▶ Task item: Only one span is wanted from the lines below: from the one with "到这里，先别急着启动系统，因为如果启动了 你会发现不知道登录用户名和密码" up to and including the one with "parent resource. |". Copy it exactly, without images.
(Exercise material begins)
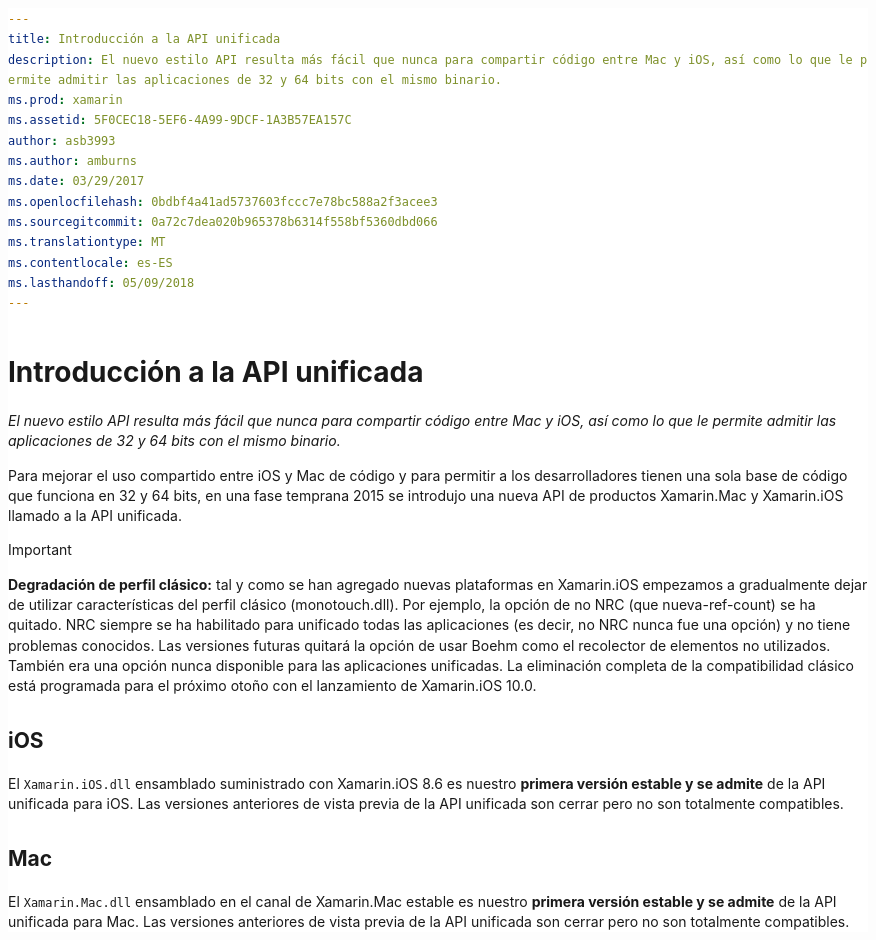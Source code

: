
```yaml
---
title: Introducción a la API unificada
description: El nuevo estilo API resulta más fácil que nunca para compartir código entre Mac y iOS, así como lo que le permite admitir las aplicaciones de 32 y 64 bits con el mismo binario.
ms.prod: xamarin
ms.assetid: 5F0CEC18-5EF6-4A99-9DCF-1A3B57EA157C
author: asb3993
ms.author: amburns
ms.date: 03/29/2017
ms.openlocfilehash: 0bdbf4a41ad5737603fccc7e78bc588a2f3acee3
ms.sourcegitcommit: 0a72c7dea020b965378b6314f558bf5360dbd066
ms.translationtype: MT
ms.contentlocale: es-ES
ms.lasthandoff: 05/09/2018
---
```

# <a name="unified-api-overview"></a>Introducción a la API unificada

_El nuevo estilo API resulta más fácil que nunca para compartir código entre Mac y iOS, así como lo que le permite admitir las aplicaciones de 32 y 64 bits con el mismo binario._

Para mejorar el uso compartido entre iOS y Mac de código y para permitir a los desarrolladores tienen una sola base de código que funciona en 32 y 64 bits, en una fase temprana 2015 se introdujo una nueva API de productos Xamarin.Mac y Xamarin.iOS llamado a la API unificada.

> [!IMPORTANT]
> **Degradación de perfil clásico:** tal y como se han agregado nuevas plataformas en Xamarin.iOS empezamos a gradualmente dejar de utilizar características del perfil clásico (monotouch.dll). Por ejemplo, la opción de no NRC (que nueva-ref-count) se ha quitado. NRC siempre se ha habilitado para unificado todas las aplicaciones (es decir, no NRC nunca fue una opción) y no tiene problemas conocidos. Las versiones futuras quitará la opción de usar Boehm como el recolector de elementos no utilizados. También era una opción nunca disponible para las aplicaciones unificadas. La eliminación completa de la compatibilidad clásico está programada para el próximo otoño con el lanzamiento de Xamarin.iOS 10.0.

## <a name="ios"></a>iOS

El `Xamarin.iOS.dll` ensamblado suministrado con Xamarin.iOS 8.6 es nuestro **primera versión estable y se admite** de la API unificada para iOS.
Las versiones anteriores de vista previa de la API unificada son cerrar pero no son totalmente compatibles.

## <a name="mac"></a>Mac

El `Xamarin.Mac.dll` ensamblado en el canal de Xamarin.Mac estable es nuestro **primera versión estable y se admite** de la API unificada para Mac.
Las versiones anteriores de vista previa de la API unificada son cerrar pero no son totalmente compatibles.
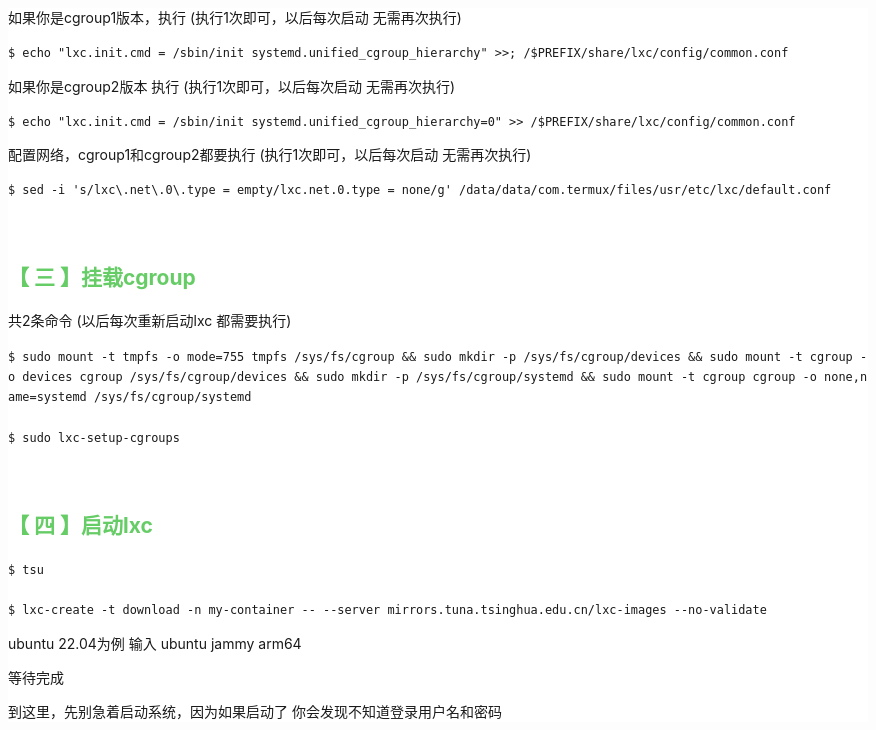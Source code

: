 如果你是cgroup1版本，执行
(执行1次即可，以后每次启动 无需再次执行)
```
$ echo "lxc.init.cmd = /sbin/init systemd.unified_cgroup_hierarchy" >>; /$PREFIX/share/lxc/config/common.conf
```

如果你是cgroup2版本 执行
(执行1次即可，以后每次启动 无需再次执行)
```
$ echo "lxc.init.cmd = /sbin/init systemd.unified_cgroup_hierarchy=0" >> /$PREFIX/share/lxc/config/common.conf
```

配置网络，cgroup1和cgroup2都要执行
(执行1次即可，以后每次启动 无需再次执行)
```
$ sed -i 's/lxc\.net\.0\.type = empty/lxc.net.0.type = none/g' /data/data/com.termux/files/usr/etc/lxc/default.conf
```

&nbsp;



## <font color=#66CC66>【 三 】挂载cgroup </font>
共2条命令
(以后每次重新启动lxc 都需要执行)
```
$ sudo mount -t tmpfs -o mode=755 tmpfs /sys/fs/cgroup && sudo mkdir -p /sys/fs/cgroup/devices && sudo mount -t cgroup -o devices cgroup /sys/fs/cgroup/devices && sudo mkdir -p /sys/fs/cgroup/systemd && sudo mount -t cgroup cgroup -o none,name=systemd /sys/fs/cgroup/systemd

$ sudo lxc-setup-cgroups
```

&nbsp;

## <font color=#66CC66> 【 四 】启动lxc </font>
```
$ tsu 

$ lxc-create -t download -n my-container -- --server mirrors.tuna.tsinghua.edu.cn/lxc-images --no-validate
```

ubuntu 22.04为例
输入
ubuntu
jammy
arm64

等待完成

到这里，先别急着启动系统，因为如果启动了 你会发现不知道登录用户名和密码
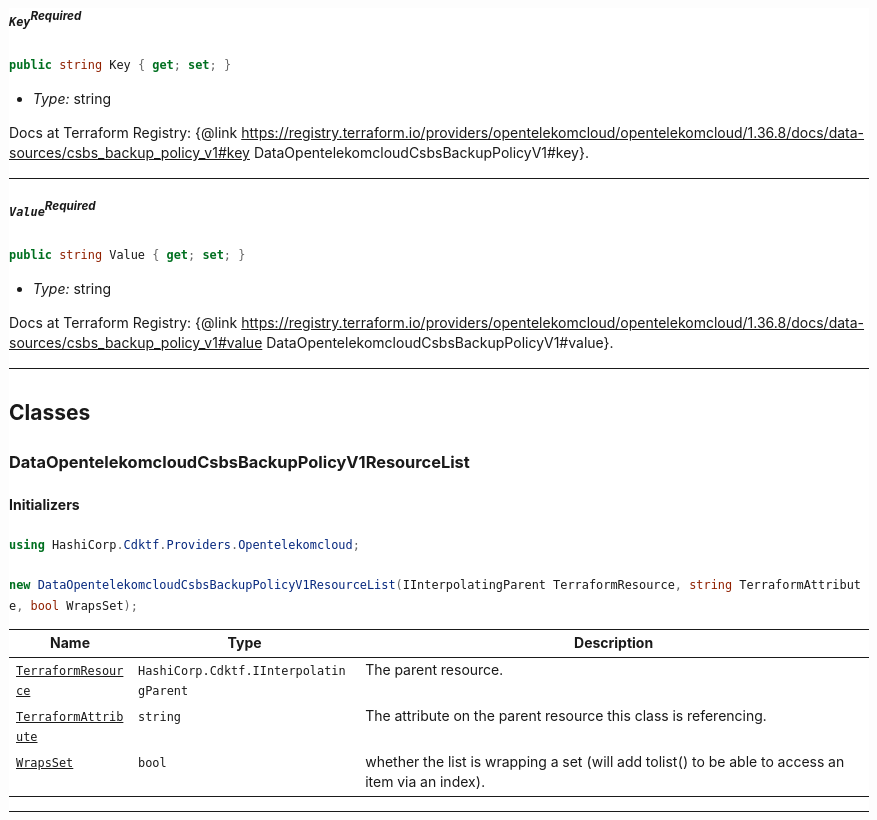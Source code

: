 
##### `Key`<sup>Required</sup> <a name="Key" id="@cdktf/provider-opentelekomcloud.dataOpentelekomcloudCsbsBackupPolicyV1.DataOpentelekomcloudCsbsBackupPolicyV1Tags.property.key"></a>

```csharp
public string Key { get; set; }
```

- *Type:* string

Docs at Terraform Registry: {@link https://registry.terraform.io/providers/opentelekomcloud/opentelekomcloud/1.36.8/docs/data-sources/csbs_backup_policy_v1#key DataOpentelekomcloudCsbsBackupPolicyV1#key}.

---

##### `Value`<sup>Required</sup> <a name="Value" id="@cdktf/provider-opentelekomcloud.dataOpentelekomcloudCsbsBackupPolicyV1.DataOpentelekomcloudCsbsBackupPolicyV1Tags.property.value"></a>

```csharp
public string Value { get; set; }
```

- *Type:* string

Docs at Terraform Registry: {@link https://registry.terraform.io/providers/opentelekomcloud/opentelekomcloud/1.36.8/docs/data-sources/csbs_backup_policy_v1#value DataOpentelekomcloudCsbsBackupPolicyV1#value}.

---

## Classes <a name="Classes" id="Classes"></a>

### DataOpentelekomcloudCsbsBackupPolicyV1ResourceList <a name="DataOpentelekomcloudCsbsBackupPolicyV1ResourceList" id="@cdktf/provider-opentelekomcloud.dataOpentelekomcloudCsbsBackupPolicyV1.DataOpentelekomcloudCsbsBackupPolicyV1ResourceList"></a>

#### Initializers <a name="Initializers" id="@cdktf/provider-opentelekomcloud.dataOpentelekomcloudCsbsBackupPolicyV1.DataOpentelekomcloudCsbsBackupPolicyV1ResourceList.Initializer"></a>

```csharp
using HashiCorp.Cdktf.Providers.Opentelekomcloud;

new DataOpentelekomcloudCsbsBackupPolicyV1ResourceList(IInterpolatingParent TerraformResource, string TerraformAttribute, bool WrapsSet);
```

| **Name** | **Type** | **Description** |
| --- | --- | --- |
| <code><a href="#@cdktf/provider-opentelekomcloud.dataOpentelekomcloudCsbsBackupPolicyV1.DataOpentelekomcloudCsbsBackupPolicyV1ResourceList.Initializer.parameter.terraformResource">TerraformResource</a></code> | <code>HashiCorp.Cdktf.IInterpolatingParent</code> | The parent resource. |
| <code><a href="#@cdktf/provider-opentelekomcloud.dataOpentelekomcloudCsbsBackupPolicyV1.DataOpentelekomcloudCsbsBackupPolicyV1ResourceList.Initializer.parameter.terraformAttribute">TerraformAttribute</a></code> | <code>string</code> | The attribute on the parent resource this class is referencing. |
| <code><a href="#@cdktf/provider-opentelekomcloud.dataOpentelekomcloudCsbsBackupPolicyV1.DataOpentelekomcloudCsbsBackupPolicyV1ResourceList.Initializer.parameter.wrapsSet">WrapsSet</a></code> | <code>bool</code> | whether the list is wrapping a set (will add tolist() to be able to access an item via an index). |

---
(Exercise material ends)
▶ Solved problem:
到这里，先别急着启动系统，因为如果启动了 你会发现不知道登录用户名和密码
Source code

: 
##### `Key`<sup>Required</sup> <a name="Key" id="@cdktf/provider-opentelekomcloud.dataOpentelekomcloudCsbsBackupPolicyV1.DataOpentelekomcloudCsbsBackupPolicyV1Tags.property.key"></a>

```csharp
public string Key { get; set; }
```

- *Type:* string

Docs at Terraform Registry: {@link https://registry.terraform.io/providers/opentelekomcloud/opentelekomcloud/1.36.8/docs/data-sources/csbs_backup_policy_v1#key DataOpentelekomcloudCsbsBackupPolicyV1#key}.

---

##### `Value`<sup>Required</sup> <a name="Value" id="@cdktf/provider-opentelekomcloud.dataOpentelekomcloudCsbsBackupPolicyV1.DataOpentelekomcloudCsbsBackupPolicyV1Tags.property.value"></a>

```csharp
public string Value { get; set; }
```

- *Type:* string

Docs at Terraform Registry: {@link https://registry.terraform.io/providers/opentelekomcloud/opentelekomcloud/1.36.8/docs/data-sources/csbs_backup_policy_v1#value DataOpentelekomcloudCsbsBackupPolicyV1#value}.

---

## Classes <a name="Classes" id="Classes"></a>

### DataOpentelekomcloudCsbsBackupPolicyV1ResourceList <a name="DataOpentelekomcloudCsbsBackupPolicyV1ResourceList" id="@cdktf/provider-opentelekomcloud.dataOpentelekomcloudCsbsBackupPolicyV1.DataOpentelekomcloudCsbsBackupPolicyV1ResourceList"></a>

#### Initializers <a name="Initializers" id="@cdktf/provider-opentelekomcloud.dataOpentelekomcloudCsbsBackupPolicyV1.DataOpentelekomcloudCsbsBackupPolicyV1ResourceList.Initializer"></a>

```csharp
using HashiCorp.Cdktf.Providers.Opentelekomcloud;

new DataOpentelekomcloudCsbsBackupPolicyV1ResourceList(IInterpolatingParent TerraformResource, string TerraformAttribute, bool WrapsSet);
```

| **Name** | **Type** | **Description** |
| --- | --- | --- |
| <code><a href="#@cdktf/provider-opentelekomcloud.dataOpentelekomcloudCsbsBackupPolicyV1.DataOpentelekomcloudCsbsBackupPolicyV1ResourceList.Initializer.parameter.terraformResource">TerraformResource</a></code> | <code>HashiCorp.Cdktf.IInterpolatingParent</code> | The parent resource. |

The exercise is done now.